ACTIVITY: Every line of the data below needs to be reproduced exactly.
┄┄┄┄┄┄┄┄┄┄┄┄┄┄┄┄┄┄┄┄
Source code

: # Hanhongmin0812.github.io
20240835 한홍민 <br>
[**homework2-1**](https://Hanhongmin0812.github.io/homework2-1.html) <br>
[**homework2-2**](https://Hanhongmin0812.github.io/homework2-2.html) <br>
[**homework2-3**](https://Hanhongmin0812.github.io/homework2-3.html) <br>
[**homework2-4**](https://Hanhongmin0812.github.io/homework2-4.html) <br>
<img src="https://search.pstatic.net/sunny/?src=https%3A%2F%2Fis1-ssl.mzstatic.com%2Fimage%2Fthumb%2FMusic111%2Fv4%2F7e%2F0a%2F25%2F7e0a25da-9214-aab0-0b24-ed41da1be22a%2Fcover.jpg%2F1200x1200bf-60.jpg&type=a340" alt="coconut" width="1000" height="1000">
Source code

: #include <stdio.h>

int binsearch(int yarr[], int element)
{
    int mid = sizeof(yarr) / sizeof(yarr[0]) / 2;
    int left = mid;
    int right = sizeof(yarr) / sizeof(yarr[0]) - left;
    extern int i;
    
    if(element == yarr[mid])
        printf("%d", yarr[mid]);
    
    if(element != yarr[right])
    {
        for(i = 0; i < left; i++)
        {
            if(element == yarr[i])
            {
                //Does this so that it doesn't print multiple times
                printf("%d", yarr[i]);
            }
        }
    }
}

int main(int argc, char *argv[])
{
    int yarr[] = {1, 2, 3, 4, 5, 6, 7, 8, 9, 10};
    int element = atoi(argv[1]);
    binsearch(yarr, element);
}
┄┄┄┄┄┄┄┄┄┄┄┄┄┄┄┄┄┄┄┄
YOUR RESPONSE:
Source code

: # Hanhongmin0812.github.io
20240835 한홍민 <br>
[**homework2-1**](https://Hanhongmin0812.github.io/homework2-1.html) <br>
[**homework2-2**](https://Hanhongmin0812.github.io/homework2-2.html) <br>
[**homework2-3**](https://Hanhongmin0812.github.io/homework2-3.html) <br>
[**homework2-4**](https://Hanhongmin0812.github.io/homework2-4.html) <br>
<img src="https://search.pstatic.net/sunny/?src=https%3A%2F%2Fis1-ssl.mzstatic.com%2Fimage%2Fthumb%2FMusic111%2Fv4%2F7e%2F0a%2F25%2F7e0a25da-9214-aab0-0b24-ed41da1be22a%2Fcover.jpg%2F1200x1200bf-60.jpg&type=a340" alt="coconut" width="1000" height="1000">
Source code

: #include <stdio.h>

int binsearch(int yarr[], int element)
{
    int mid = sizeof(yarr) / sizeof(yarr[0]) / 2;
    int left = mid;
    int right = sizeof(yarr) / sizeof(yarr[0]) - left;
    extern int i;
    
    if(element == yarr[mid])
        printf("%d", yarr[mid]);
    
    if(element != yarr[right])
    {
        for(i = 0; i < left; i++)
        {
            if(element == yarr[i])
            {
                //Does this so that it doesn't print multiple times
                printf("%d", yarr[i]);
            }
        }
    }
}

int main(int argc, char *argv[])
{
    int yarr[] = {1, 2, 3, 4, 5, 6, 7, 8, 9, 10};
    int element = atoi(argv[1]);
    binsearch(yarr, element);
}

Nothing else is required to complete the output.